Jeffrey C. Bruss, 33, of Batavia is the latest defendant in one of the country's first federal investigations of the Internet being used to defraud investors of publicly traded securities.
The indictments, handed down by a U.S. District Court in Minneapolis, involved a company called Keystone Energy Services Inc., a Los Angeles-based public utilities company that markets low-cost electricity. Federal prosecutors allege those named in the indictments provided false financial information while selling shares to the public for their own personal profit.
An Elk Grove Village businessman and five others were named in earlier indictments.

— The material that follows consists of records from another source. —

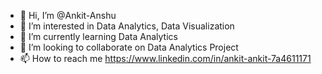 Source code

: - 👋 Hi, I’m @Ankit-Anshu
- 👀 I’m interested in Data Analytics, Data Visualization
- 🌱 I’m currently learning Data Analytics
- 💞️ I’m looking to collaborate on Data Analytics Project
- 📫 How to reach me https://www.linkedin.com/in/ankit-ankit-7a4611171

<!---
Ankit-Anshu/Ankit-Anshu is a ✨ special ✨ repository because its `README.md` (this file) appears on your GitHub profile.
You can click the Preview link to take a look at your changes.
--->
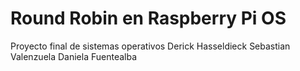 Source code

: # Round Robin en Raspberry Pi OS
Proyecto final de sistemas operativos Derick Hasseldieck Sebastian Valenzuela Daniela Fuentealba
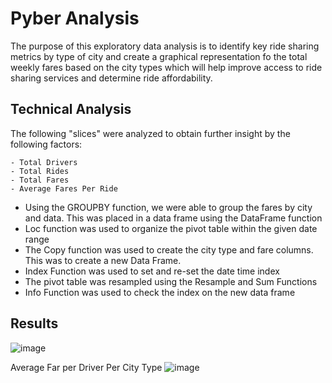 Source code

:# Pyber Analysis
The purpose of this exploratory data analysis is to identify key ride sharing metrics by type of city 
and create a graphical representation fo the total weekly fares based on the city types which will help 
improve access to ride sharing services and determine ride affordability.

## Technical Analysis

The following "slices" were analyzed to obtain further insight by the following factors:

    - Total Drivers
    - Total Rides
    - Total Fares
    - Average Fares Per Ride

- Using the GROUPBY function, we were able to group the fares by city and data.  This was placed in a data frame using the DataFrame function
- Loc function was used to organize the pivot table within the given date range
- The Copy function was used to create the city type and fare columns.  This was to create a new Data Frame.
- Index Function was used to set and re-set the date time index
- The pivot table was resampled using the Resample and Sum Functions
- Info Function was used to check the index on the new data frame

## Results

![image](https://user-images.githubusercontent.com/8845050/168444810-59bed84f-a5b7-4c32-8962-8715375b4da6.png)

Average Far per Driver Per City Type
![image](https://user-images.githubusercontent.com/8845050/168445116-1327bd19-eb58-4f7d-8ac2-1a5805374f17.png)

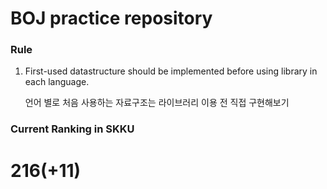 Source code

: # BOJ practice repository

### Rule
1. First-used datastructure should be implemented before using library in each language.

	언어 별로 처음 사용하는 자료구조는 라이브러리 이용 전 직접 구현해보기

### Current Ranking in SKKU
# 216(+11) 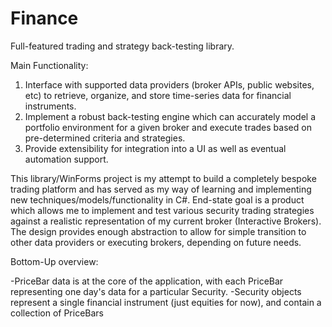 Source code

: # Finance

Full-featured trading and strategy back-testing library.

Main Functionality:
  1) Interface with supported data providers (broker APIs, public websites, etc) to retrieve, organize, and store time-series data
  for financial instruments.
  2) Implement a robust back-testing engine which can accurately model a portfolio environment for a given broker and execute trades
  based on pre-determined criteria and strategies.
  3) Provide extensibility for integration into a UI as well as eventual automation support.


This library/WinForms project is my attempt to build a completely bespoke trading platform and has served as my way of learning
and implementing new techniques/models/functionality in C#.  End-state goal is a product which allows me to implement and test various
security trading strategies against a realistic representation of my current broker (Interactive Brokers).  The design provides enough
abstraction to allow for simple transition to other data providers or executing brokers, depending on future needs.

Bottom-Up overview:

-PriceBar data is at the core of the application, with each PriceBar representing one day's data for a particular Security.
-Security objects represent a single financial instrument (just equities for now), and contain a collection of PriceBars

All but William J. Nordvic, 49, of Elk River, Minn., whose parents' private bank account sparked the probe, have pleaded guilty to varied insider trading, conspiracy and money laundering charges.
He is accused of steering 4.7 million shares of Keystone's stock - all the freely traded shares available - into the names of 12 investors.
Nordvic is accused of forging those names, then steering the shares to two "insiders" whose involvement in the company was concealed. He is accused of earning $467,000 in illegal stock sales proceeds, and laundering some of it through his parents' bank account.
Bruss, who was indicted Thursday, is accused of aiding in the scheme by publishing favorable information about the company in "The Future Superstock," a now-defunct Internet stock promotion Web site and newsletter he operated in late 1997 in West Chicago.
The company's stock price increased from about $5 a share to more than $12 after Bruss' promotion. He received 35,000 shares as compensation.
Bruss and others are suspected of then immediately transferring 800,000 shares of the stock to Canadian brokerage accounts Bruss either controlled or in some way influenced. Stock sales from these accounts netted nearly $7 million, of which Bruss profited an undisclosed portion, federal prosecutors allege.
Bruss is charged with conspiracy, securities fraud, mail fraud, wire fraud, money laundering conspiracy and money laundering.